写真の下、中央が取り付き 左上の変形チムニー

 前日のハードな中央稜に続き、連日の登攀に体が耐えられるか?若干の不安を持ちながらも、3時起床、5時半出発となった。テールリッジへの道も慣れてきたのか、1時間半足らずで取り付きについた。スタートのビレーポイントは、ルート図どおりの岬の形の岩だったが、古いものだった。ルートもあまりはっきりとしないが、登りはじめる。オーダーは、3人パーティーなので全ピッチKさんがリード、自分とHさんが同時登攀するスタイルで登りはじめる。

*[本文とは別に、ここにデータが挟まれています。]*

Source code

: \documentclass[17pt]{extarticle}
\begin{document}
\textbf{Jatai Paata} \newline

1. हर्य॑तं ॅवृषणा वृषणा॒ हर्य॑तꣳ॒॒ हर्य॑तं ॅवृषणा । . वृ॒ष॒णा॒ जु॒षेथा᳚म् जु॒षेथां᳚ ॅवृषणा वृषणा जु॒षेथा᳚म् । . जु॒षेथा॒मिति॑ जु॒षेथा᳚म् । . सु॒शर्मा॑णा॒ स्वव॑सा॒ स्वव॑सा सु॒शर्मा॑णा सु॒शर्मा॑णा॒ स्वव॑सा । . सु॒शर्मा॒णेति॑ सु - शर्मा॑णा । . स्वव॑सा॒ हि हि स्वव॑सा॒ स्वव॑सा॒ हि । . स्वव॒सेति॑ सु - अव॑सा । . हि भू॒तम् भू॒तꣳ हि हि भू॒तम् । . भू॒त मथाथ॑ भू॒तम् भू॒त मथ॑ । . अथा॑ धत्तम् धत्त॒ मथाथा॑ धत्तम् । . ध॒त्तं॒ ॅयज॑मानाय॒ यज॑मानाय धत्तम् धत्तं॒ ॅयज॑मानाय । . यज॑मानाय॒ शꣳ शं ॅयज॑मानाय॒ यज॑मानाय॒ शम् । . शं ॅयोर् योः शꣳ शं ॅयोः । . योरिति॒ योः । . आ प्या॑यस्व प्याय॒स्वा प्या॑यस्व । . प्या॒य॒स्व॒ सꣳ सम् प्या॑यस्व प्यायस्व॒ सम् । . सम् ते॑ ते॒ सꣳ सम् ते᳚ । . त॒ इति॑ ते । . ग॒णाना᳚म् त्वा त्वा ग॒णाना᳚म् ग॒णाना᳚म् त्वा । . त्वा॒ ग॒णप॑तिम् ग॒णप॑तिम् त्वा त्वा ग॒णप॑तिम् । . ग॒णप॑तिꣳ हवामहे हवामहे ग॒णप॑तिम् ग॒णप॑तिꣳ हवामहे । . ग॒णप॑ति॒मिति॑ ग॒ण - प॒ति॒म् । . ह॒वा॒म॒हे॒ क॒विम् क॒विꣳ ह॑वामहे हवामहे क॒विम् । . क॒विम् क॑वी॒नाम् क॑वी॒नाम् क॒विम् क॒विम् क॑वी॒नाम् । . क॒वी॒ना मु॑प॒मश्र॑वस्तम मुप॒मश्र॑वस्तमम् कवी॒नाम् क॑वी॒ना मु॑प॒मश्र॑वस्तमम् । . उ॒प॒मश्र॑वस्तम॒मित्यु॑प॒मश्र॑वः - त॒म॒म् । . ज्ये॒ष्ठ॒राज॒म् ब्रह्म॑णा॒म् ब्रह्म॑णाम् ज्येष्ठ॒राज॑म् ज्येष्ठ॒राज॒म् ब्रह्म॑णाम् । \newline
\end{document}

 2P目もベテランのKさんをもっても、ルート探しに慎重に時間をかける。ピンがない、登った踏み跡もない、草付き混じりだが傾斜はある。メジャーなクラシックルートで、よく登られていると思っていたが、実際はそうではないようだ。全ピッチにわたりピンは少なく、ビレー点を含めて打ち直しされたところがほんどなかった。

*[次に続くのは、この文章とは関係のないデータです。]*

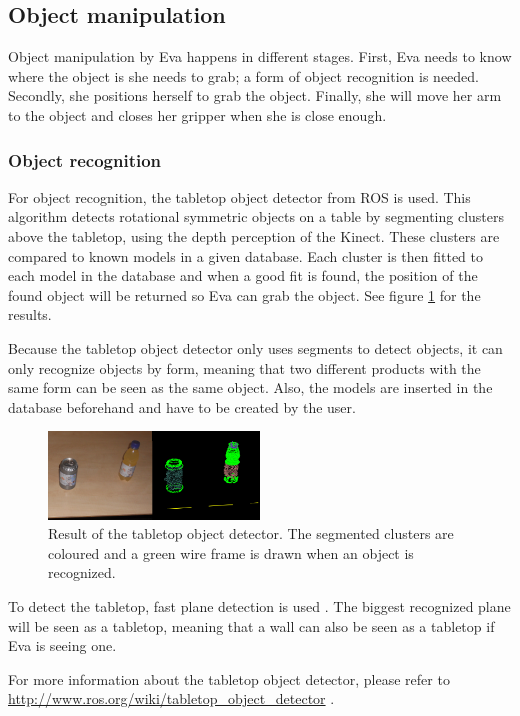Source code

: \documentclass[project_eva.tex]{subfiles}
\begin{document}
\subsection*{Object manipulation}
Object manipulation by Eva happens in different stages. First, Eva needs to know where the object is she needs to grab; a 
form of object recognition is needed. Secondly, she  positions herself to grab the object. Finally, she will move her 
arm to the object and closes her gripper when she is close enough.

\subsubsection*{Object recognition}
For object recognition, the tabletop object detector from ROS is used. This algorithm detects rotational symmetric 
objects on a table by segmenting clusters above the tabletop, using the depth perception of the Kinect. These clusters are compared to known models in a given database. 
Each cluster is then fitted to each model in the database and when a good fit is found, the position of the found object 
will be returned so Eva can grab the object. See figure \ref{fig:tabletop} for the results.

Because the tabletop object detector only uses segments to detect objects, it can only recognize objects by form, meaning 
that two different products with the same form can be seen as the same object. Also, the models are inserted in the 
database beforehand and have to be created by the user.

\begin{figure}[h]
	\centering
	\mbox{\includegraphics[width=0.5\textwidth]{Images/object_detector.png}}
	\caption{Result of the tabletop object detector. The segmented clusters are coloured and a green wire frame is drawn 
	when an object is recognized.}
	\label{fig:tabletop}
\end{figure}

To detect the tabletop, fast plane detection is used \cite{plane}. The biggest recognized plane will be seen as a 
tabletop, meaning that a wall can also be seen as a 
tabletop if Eva is seeing one.

For more information about the tabletop object detector, please refer to 
\url{http://www.ros.org/wiki/tabletop\_object\_detector} \cite{tabletop}.
\end{document}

 3P目はさらにわかりづらく、左よりの浅い凹角を攻めるが難しい、W級より高度なバランスクライミングが強いられた。4P目は前半部分の核心である変形チムニーを登る、中は濡れていて気持ち悪かったが体を入れて、ザックがじゃまだったがチムニー登りでせり上がっていく。途中で体のむきを変え、大胆にスタンスを外側にとっていくと出口がみえたW級、A0だが、なんとかフリーで乗り越した。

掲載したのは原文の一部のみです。